#### Material shown ####

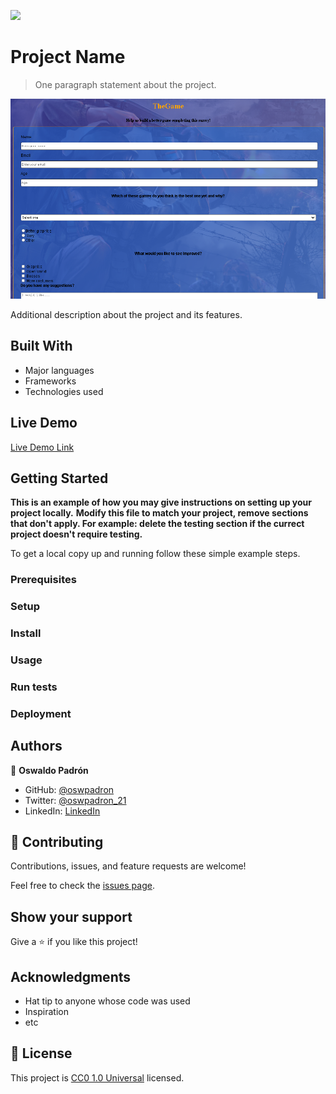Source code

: ![](https://img.shields.io/badge/Uneweb-blue)

# Project Name

> One paragraph statement about the project.

![screenshot](./Screenshot_5.png)

Additional description about the project and its features.

## Built With

- Major languages
- Frameworks
- Technologies used

## Live Demo

[Live Demo Link](https://oswpadron.github.io/survey_form/)


## Getting Started

**This is an example of how you may give instructions on setting up your project locally.**
**Modify this file to match your project, remove sections that don't apply. For example: delete the testing section if the currect project doesn't require testing.**


To get a local copy up and running follow these simple example steps.

### Prerequisites

### Setup

### Install

### Usage

### Run tests

### Deployment



## Authors

👤 **Oswaldo Padrón**

- GitHub: [@oswpadron](https://github.com/oswpadron)
- Twitter: [@oswpadron_21](https://twitter.com/oswpadron_21)
- LinkedIn: [LinkedIn](https://www.linkedin.com/in/oswaldo-padron/)

## 🤝 Contributing

Contributions, issues, and feature requests are welcome!

Feel free to check the [issues page](https://github.com/oswpadron/survey_form/issues).

## Show your support

Give a ⭐️ if you like this project!

## Acknowledgments

- Hat tip to anyone whose code was used
- Inspiration
- etc

## 📝 License

This project is [CC0 1.0 Universal](LICENSE) licensed.
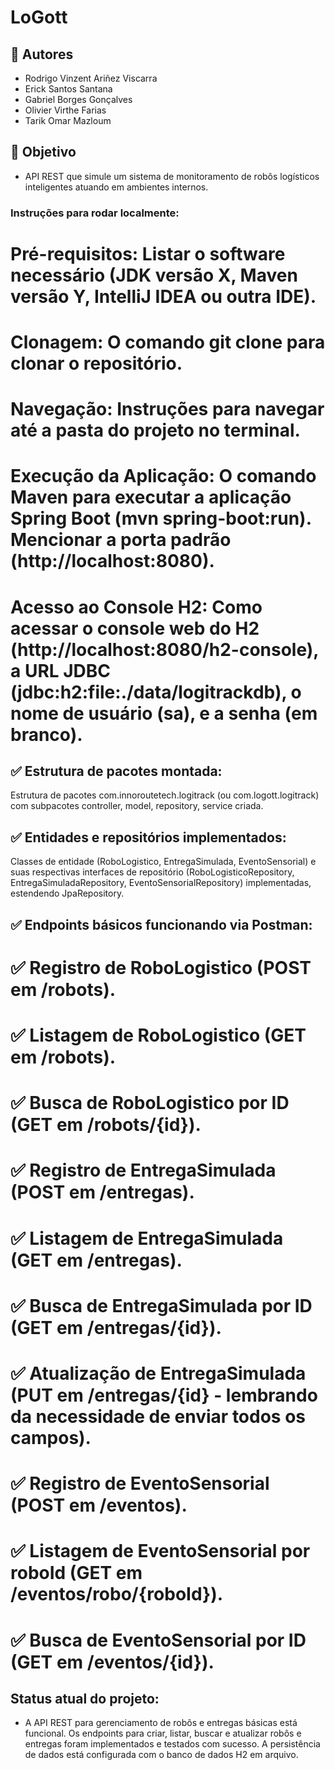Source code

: # LoGott

## 👥 Autores
- Rodrigo Vinzent Ariñez Viscarra 
- Erick Santos Santana 
- Gabriel Borges Gonçalves
- Olivier Virthe Farias
- Tarik Omar Mazloum
  
## 🎯 Objetivo
- API REST que simule um sistema de monitoramento de robôs logísticos inteligentes atuando em ambientes internos.

### Instruções para rodar localmente:
# Pré-requisitos: Listar o software necessário (JDK versão X, Maven versão Y, IntelliJ IDEA ou outra IDE).
# Clonagem: O comando git clone para clonar o repositório.
# Navegação: Instruções para navegar até a pasta do projeto no terminal.
# Execução da Aplicação: O comando Maven para executar a aplicação Spring Boot (mvn spring-boot:run). Mencionar a porta padrão (http://localhost:8080).
# Acesso ao Console H2: Como acessar o console web do H2 (http://localhost:8080/h2-console), a URL JDBC (jdbc:h2:file:./data/logitrackdb), o nome de usuário (sa), e a senha (em branco).

## ✅ Estrutura de pacotes montada: 
Estrutura de pacotes com.innoroutetech.logitrack (ou com.logott.logitrack) com subpacotes controller, model, repository, service criada.

## ✅ Entidades e repositórios implementados:
Classes de entidade (RoboLogistico, EntregaSimulada, EventoSensorial) e suas respectivas interfaces de repositório (RoboLogisticoRepository, EntregaSimuladaRepository, EventoSensorialRepository) implementadas, estendendo JpaRepository. 

## ✅ Endpoints básicos funcionando via Postman:
# ✅ Registro de RoboLogistico (POST em /robots).
# ✅ Listagem de RoboLogistico (GET em /robots).
# ✅ Busca de RoboLogistico por ID (GET em /robots/{id}).
# ✅ Registro de EntregaSimulada (POST em /entregas).
# ✅ Listagem de EntregaSimulada (GET em /entregas).
# ✅ Busca de EntregaSimulada por ID (GET em /entregas/{id}).
# ✅ Atualização de EntregaSimulada (PUT em /entregas/{id} - lembrando da necessidade de enviar todos os campos).
# ✅ Registro de EventoSensorial (POST em /eventos).
# ✅ Listagem de EventoSensorial por roboId (GET em /eventos/robo/{roboId}).
# ✅ Busca de EventoSensorial por ID (GET em /eventos/{id}).

## Status atual do projeto:
- A API REST para gerenciamento de robôs e entregas básicas está funcional. Os endpoints para criar, listar, buscar e atualizar robôs e entregas foram implementados e testados com sucesso. A persistência de dados está configurada com o banco de dados H2 em arquivo.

####

• [What the exercise asks]: Within the material above, find the part that opens with the line containing "- Major languages" and closes with the line containing "## 🎯 Objetivo", and reproduce it exactly without the pictures.

• [Result for this exercise]:
- Major languages
- Frameworks
- Technologies used

## Live Demo

[Live Demo Link](https://oswpadron.github.io/survey_form/)


## Getting Started

**This is an example of how you may give instructions on setting up your project locally.**
**Modify this file to match your project, remove sections that don't apply. For example: delete the testing section if the currect project doesn't require testing.**


To get a local copy up and running follow these simple example steps.

### Prerequisites

### Setup

### Install

### Usage

### Run tests

### Deployment



## Authors

👤 **Oswaldo Padrón**

- GitHub: [@oswpadron](https://github.com/oswpadron)
- Twitter: [@oswpadron_21](https://twitter.com/oswpadron_21)
- LinkedIn: [LinkedIn](https://www.linkedin.com/in/oswaldo-padron/)

## 🤝 Contributing

Contributions, issues, and feature requests are welcome!

Feel free to check the [issues page](https://github.com/oswpadron/survey_form/issues).

## Show your support

Give a ⭐️ if you like this project!

## Acknowledgments

- Hat tip to anyone whose code was used
- Inspiration
- etc

## 📝 License

This project is [CC0 1.0 Universal](LICENSE) licensed.
Source code

: # LoGott

## 👥 Autores
- Rodrigo Vinzent Ariñez Viscarra 
- Erick Santos Santana 
- Gabriel Borges Gonçalves
- Olivier Virthe Farias
- Tarik Omar Mazloum
  
## 🎯 Objetivo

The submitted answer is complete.